Larry McMurtry has died. He passed away on March 25, 2021, in Archer City, Texas,US, at the age of 84 years. This is sad news for book lovers like me. I am a Larry McMurtry fan, having always enjoyed his terse but lucid style of writing.

In the 1960s, McMurtry published the first of a series of books that made him famous, and that were filmed. They were all set in Texas, a setting with which he would become particularly adept at writing about. These were Horseman, Pass By (1962), adapted for film as Hud; Leaving Cheyenne (1963), adapted for film as Lovin’ Molly, and the best known of the trilogy, The Last Picture Show (1966), adapted for film as The Last Picture Show.

From 1966 to 2008, McMurtry wrote a series of novels with the memorable protagonist “Duane Moore”. These included The Last Picture Show; Texasville (1987), which was made into a film with the same name, Duane’s Depressed (1999), which I reviewed; When The Light Goes (2007); and Rhino Ranch: A Novel (2009), which I reviewed as well.

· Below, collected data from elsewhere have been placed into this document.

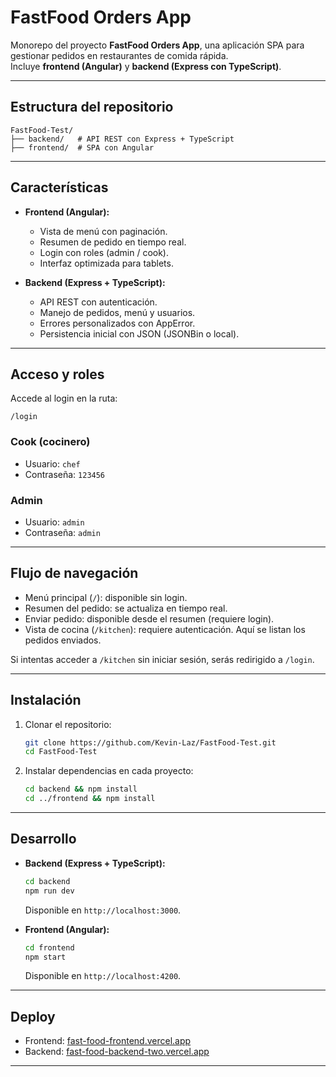 # FastFood Orders App

Monorepo del proyecto **FastFood Orders App**, una aplicación SPA para gestionar pedidos en restaurantes de comida rápida.  
Incluye **frontend (Angular)** y **backend (Express con TypeScript)**.

---

## Estructura del repositorio

```
FastFood-Test/
├── backend/   # API REST con Express + TypeScript
├── frontend/  # SPA con Angular
```

---

## Características

- **Frontend (Angular):**
  - Vista de menú con paginación.
  - Resumen de pedido en tiempo real.
  - Login con roles (admin / cook).
  - Interfaz optimizada para tablets.

- **Backend (Express + TypeScript):**
  - API REST con autenticación.
  - Manejo de pedidos, menú y usuarios.
  - Errores personalizados con AppError.
  - Persistencia inicial con JSON (JSONBin o local).

---

## Acceso y roles

Accede al login en la ruta:

```
/login
```

### Cook (cocinero)
- Usuario: `chef`
- Contraseña: `123456`

### Admin
- Usuario: `admin`
- Contraseña: `admin`

---

## Flujo de navegación

- Menú principal (`/`): disponible sin login.  
- Resumen del pedido: se actualiza en tiempo real.  
- Enviar pedido: disponible desde el resumen (requiere login).  
- Vista de cocina (`/kitchen`): requiere autenticación. Aquí se listan los pedidos enviados.  

Si intentas acceder a `/kitchen` sin iniciar sesión, serás redirigido a `/login`.  

---

## Instalación

1. Clonar el repositorio:
   ```bash
   git clone https://github.com/Kevin-Laz/FastFood-Test.git
   cd FastFood-Test
   ```

2. Instalar dependencias en cada proyecto:
   ```bash
   cd backend && npm install
   cd ../frontend && npm install
   ```

---

## Desarrollo

- **Backend (Express + TypeScript):**
  ```bash
  cd backend
  npm run dev
  ```
  Disponible en `http://localhost:3000`.

- **Frontend (Angular):**
  ```bash
  cd frontend
  npm start
  ```
  Disponible en `http://localhost:4200`.

---

## Deploy

- Frontend: [fast-food-frontend.vercel.app](https://fast-food-frontend.vercel.app)  
- Backend: [fast-food-backend-two.vercel.app](https://fast-food-backend-two.vercel.app)

---

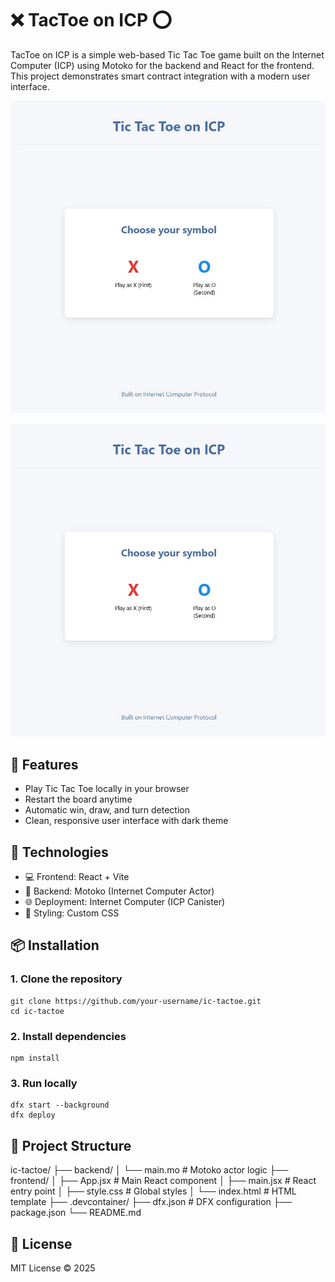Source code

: # ❌ TacToe on ICP ⭕

TacToe on ICP is a simple web-based Tic Tac Toe game built on the Internet Computer (ICP) using Motoko for the backend and React for the frontend. This project demonstrates smart contract integration with a modern user interface.

![Screenshot](./docs/png/image1.jpg)

![Screenshot](./docs/png/image1.jpg)

## 🚀 Features

- Play Tic Tac Toe locally in your browser
- Restart the board anytime
- Automatic win, draw, and turn detection
- Clean, responsive user interface with dark theme

## 🧰 Technologies

- 💻 Frontend: React + Vite
- 🧠 Backend: Motoko (Internet Computer Actor)
- 🌐 Deployment: Internet Computer (ICP Canister)
- 🎨 Styling: Custom CSS

## 📦 Installation

### 1. Clone the repository

```
git clone https://github.com/your-username/ic-tactoe.git
cd ic-tactoe
```

### 2. Install dependencies

```
npm install
```

### 3. Run locally

```
dfx start --background
dfx deploy
```

## 📁 Project Structure
ic-tactoe/
├── backend/
│   └── main.mo           # Motoko actor logic
├── frontend/
│   ├── App.jsx           # Main React component
│   ├── main.jsx          # React entry point
│   ├── style.css         # Global styles
│   └── index.html        # HTML template
├── .devcontainer/
├── dfx.json              # DFX configuration
├── package.json
└── README.md

## 📄 License

MIT License © 2025

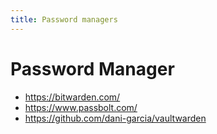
 ```yaml
---
title: Password managers
---
```

# Password Manager

- https://bitwarden.com/
- https://www.passbolt.com/
- https://github.com/dani-garcia/vaultwarden


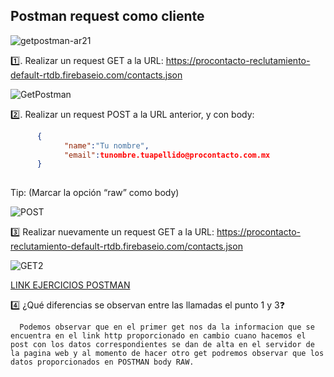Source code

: ## Postman request como cliente

![getpostman-ar21](https://user-images.githubusercontent.com/91232190/166068250-9d717472-ef98-46e9-8c5e-a45e90e15deb.png)


1️⃣.	Realizar un request GET a la URL: https://procontacto-reclutamiento-default-rtdb.firebaseio.com/contacts.json

![GetPostman](https://user-images.githubusercontent.com/91232190/166070648-46111b49-bf05-4cb5-81f6-6177342c5ccb.PNG)

2️⃣.	Realizar un request POST a la URL anterior, y con body:
      
  ```Json
        {
              "name":"Tu nombre",
              "email":tunombre.tuapellido@procontacto.com.mx
        }
        
  ```
Tip: (Marcar la opción “raw” como body)

![POST](https://user-images.githubusercontent.com/91232190/166085182-a84e1f25-5a82-496b-a74a-a32415e3a757.PNG)

3️⃣	Realizar nuevamente un request GET a la URL: https://procontacto-reclutamiento-default-rtdb.firebaseio.com/contacts.json

![GET2](https://user-images.githubusercontent.com/91232190/166085214-8866527b-60fc-4515-9f12-ceeafb39811f.PNG)


[LINK EJERCICIOS POSTMAN](https://go.postman.co/workspace/Team-Workspace~f4be053e-19e8-4a13-835c-45e5f59cb56e/collection/20153200-5887538e-3dd3-4716-a517-be3be0a72e66?action=share&creator=20153200)

4️⃣   ¿Qué diferencias se observan entre las llamadas el punto 1 y 3❓

      Podemos observar que en el primer get nos da la informacion que se encuentra en el link http proporcionado en cambio cuano hacemos el post con los datos correspondientes se dan de alta en el servidor de la pagina web y al momento de hacer otro get podremos observar que los datos proporcionados en POSTMAN body RAW.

One of the authors of Brokeback Mountain

But what he was very well known for is Brokeback Mountain, the Academy Award-winning screenplay that he wrote with Diana Ossana, that is itself an adaptation of the short story written by E. Annie Proulx.

Brokeback Mountain – a daring story for its time about the thwarted attraction and love between two married ranch-hands – was originally published in The New Yorker in 1997, and then slightly expanded and republished in Proulx’s 1999 collection of short stories, Close Range: Wyoming Stories. The story together with the screenplay was republished 2005 when the film version was released, along with essays by Proulx and the screenwriters, McMurtry and Ossana, as Brokeback Mountain: Story to Screenplay.

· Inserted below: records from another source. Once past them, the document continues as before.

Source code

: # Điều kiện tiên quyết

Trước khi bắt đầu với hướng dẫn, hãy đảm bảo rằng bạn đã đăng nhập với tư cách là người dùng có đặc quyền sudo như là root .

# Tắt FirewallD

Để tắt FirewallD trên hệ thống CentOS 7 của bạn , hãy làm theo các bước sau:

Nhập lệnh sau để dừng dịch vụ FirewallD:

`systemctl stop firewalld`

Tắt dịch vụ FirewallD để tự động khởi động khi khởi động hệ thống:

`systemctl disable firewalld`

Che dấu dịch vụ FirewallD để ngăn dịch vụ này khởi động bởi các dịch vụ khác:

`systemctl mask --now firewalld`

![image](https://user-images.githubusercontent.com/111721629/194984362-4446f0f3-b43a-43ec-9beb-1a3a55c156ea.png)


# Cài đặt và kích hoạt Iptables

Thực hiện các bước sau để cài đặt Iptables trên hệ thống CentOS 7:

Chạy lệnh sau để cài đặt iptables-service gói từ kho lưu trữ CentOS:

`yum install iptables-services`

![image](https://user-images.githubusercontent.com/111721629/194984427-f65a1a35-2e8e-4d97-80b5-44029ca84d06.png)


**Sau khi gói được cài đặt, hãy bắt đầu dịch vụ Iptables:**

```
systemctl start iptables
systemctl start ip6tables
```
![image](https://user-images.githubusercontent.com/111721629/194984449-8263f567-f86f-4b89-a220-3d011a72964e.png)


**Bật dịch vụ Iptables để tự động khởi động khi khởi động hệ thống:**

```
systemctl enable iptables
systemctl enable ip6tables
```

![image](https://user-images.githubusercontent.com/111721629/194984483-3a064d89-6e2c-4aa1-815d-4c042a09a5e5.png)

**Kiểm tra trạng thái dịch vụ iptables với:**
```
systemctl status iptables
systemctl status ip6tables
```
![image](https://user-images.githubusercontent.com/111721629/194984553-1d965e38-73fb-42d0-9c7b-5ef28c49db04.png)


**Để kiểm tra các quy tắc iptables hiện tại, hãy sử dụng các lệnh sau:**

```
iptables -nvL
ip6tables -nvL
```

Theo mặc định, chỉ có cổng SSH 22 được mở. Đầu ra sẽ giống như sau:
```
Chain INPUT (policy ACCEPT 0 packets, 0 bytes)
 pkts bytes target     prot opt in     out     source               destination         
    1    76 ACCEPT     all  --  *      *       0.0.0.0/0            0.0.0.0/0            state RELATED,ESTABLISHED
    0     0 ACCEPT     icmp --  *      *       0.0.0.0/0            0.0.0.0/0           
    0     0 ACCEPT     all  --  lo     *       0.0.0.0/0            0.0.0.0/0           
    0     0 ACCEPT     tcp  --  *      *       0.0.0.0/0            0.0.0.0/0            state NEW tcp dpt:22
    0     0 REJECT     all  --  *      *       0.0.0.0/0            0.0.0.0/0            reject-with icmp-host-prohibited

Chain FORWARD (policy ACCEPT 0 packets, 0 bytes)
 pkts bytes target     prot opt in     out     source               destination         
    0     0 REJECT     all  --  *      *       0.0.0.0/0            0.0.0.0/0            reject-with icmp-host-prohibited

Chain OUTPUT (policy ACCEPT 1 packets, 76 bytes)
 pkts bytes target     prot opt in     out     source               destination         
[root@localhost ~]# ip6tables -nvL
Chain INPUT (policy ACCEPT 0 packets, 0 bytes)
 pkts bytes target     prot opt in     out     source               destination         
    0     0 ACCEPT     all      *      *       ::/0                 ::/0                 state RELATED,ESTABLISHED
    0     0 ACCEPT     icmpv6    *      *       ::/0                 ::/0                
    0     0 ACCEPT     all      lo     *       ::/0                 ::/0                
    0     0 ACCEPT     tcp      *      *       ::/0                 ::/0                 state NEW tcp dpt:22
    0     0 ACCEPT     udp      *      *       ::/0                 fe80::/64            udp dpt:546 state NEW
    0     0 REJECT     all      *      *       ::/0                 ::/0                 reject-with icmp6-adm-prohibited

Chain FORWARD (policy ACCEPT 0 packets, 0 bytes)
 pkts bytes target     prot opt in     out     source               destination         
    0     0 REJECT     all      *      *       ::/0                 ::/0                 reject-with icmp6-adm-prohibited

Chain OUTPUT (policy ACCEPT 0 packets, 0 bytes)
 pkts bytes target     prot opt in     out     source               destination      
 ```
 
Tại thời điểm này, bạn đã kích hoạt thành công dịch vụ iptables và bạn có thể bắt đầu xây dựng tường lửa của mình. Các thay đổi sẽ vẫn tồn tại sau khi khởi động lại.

The film, starring Jake Gyllenhaal and Heath Ledger in the lead roles, won many awards, and the unusual love story gained cult status, with many adaptations and even Fan Fiction (to change the ending which most fans feel is just too unbearably sad).

As I pointed out in my review of McMurtry’s 2009 novel, Rhino Ranch, this collaboration was particularly successful since the writing of Proulx and McMurtry are similar in some ways: both McMurtry and Proulx often write about cowboys, farmers, labourers  ranching, and rural towns that are threatened by industrialization. Both writers often set their stories in the American Midwest and Southwest, and both writers have written series of books, for instance, McMurtry’s Lonesome Dove series, which was also filmed. And of course, both writers create the kind of iconic and memorable characters and settings which, along with their writing style, make their books good candidates for screenplays.

The fine art of economical prose

McMurtry’s last standalone novel, the Last Kind Words Saloon, published in 2014, is probably the essence of all that is “McMurtry-ish“, condensed into one book. If you were to say what that essence is of McMurtry’s writing style, it would be his economical prose, something which is really difficult to write well.

Frontispiece from The Last Kind Words Saloon.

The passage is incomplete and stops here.